SFTS viral replication is reflected in viral load, one of the laboratory diagnostic markers of STFS. This study demonstrated that patients in the D group had higher viral loads, and SFTS viral load ≥ 107 copies/ml was an independent risk factor for death. Similarly, previous studies have shown that patients with high viral load are more likely to develop serious infections [30–32]. According to another prospective study, dynamic changes in viral load positively correlated with disease severity and serum PLT, WBC, LDH, AST, and CK levels[33]. Continuous monitoring of changes in viral load may help determine the prognosis of SFTS. Serum viral load in SFTS patients is associated with a host cytokine storm induced by IL-1RA, IL-6, IL-10, G-CSF, IP-10, and MCP-134, and the exact mechanism needs to be further investigated[34]. Previous studies have reported that some cytokines[24, 35–37], as well as lymphocyte subsets[31, 36]and pancreatic enzymes[24, 38] are risk factors. This study did not consider these factors because of the lack of data.

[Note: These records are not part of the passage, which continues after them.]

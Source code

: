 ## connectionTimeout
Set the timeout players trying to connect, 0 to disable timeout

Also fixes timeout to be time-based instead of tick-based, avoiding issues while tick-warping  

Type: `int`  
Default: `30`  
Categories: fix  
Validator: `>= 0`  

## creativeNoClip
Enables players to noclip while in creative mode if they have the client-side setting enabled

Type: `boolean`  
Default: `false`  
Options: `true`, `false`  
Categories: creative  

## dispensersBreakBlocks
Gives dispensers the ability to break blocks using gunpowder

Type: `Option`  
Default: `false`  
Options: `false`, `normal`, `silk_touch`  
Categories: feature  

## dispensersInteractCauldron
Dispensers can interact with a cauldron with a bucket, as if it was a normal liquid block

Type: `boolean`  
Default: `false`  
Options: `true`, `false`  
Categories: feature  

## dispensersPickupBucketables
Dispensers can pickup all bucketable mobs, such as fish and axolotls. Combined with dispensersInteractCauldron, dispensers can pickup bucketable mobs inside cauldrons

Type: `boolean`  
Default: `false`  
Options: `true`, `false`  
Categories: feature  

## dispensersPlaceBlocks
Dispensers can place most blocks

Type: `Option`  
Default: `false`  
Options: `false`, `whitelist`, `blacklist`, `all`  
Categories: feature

Nomogram provides a comprehensive, at-a-glance, and easy-to-use data visualization tool that accurately calculates the probability of an individual patient's specific outcome. In the present study, we constructed a novel nomogram model on the poor prognosis of STFS patients with seven high-risk screened factors. We validated the model using ROC, calibration, and decision curves, suggesting that the nomogram model has satisfactory predictive ability. This model identifies high-risk STfFS patients at admission, allowing for active interventions and better patient outcomes and survival.
This study has several limitations. First, our nomogram model was based on retrospective data collection from a single center. Secondly, there were relatively few samples in Group D, so we could not divide the data into validation and training sets to verify the internal validity of the model. Thirdly, this study incorporated viral load into the model, but nucleic acid tests cannot be performed in primary hospitals.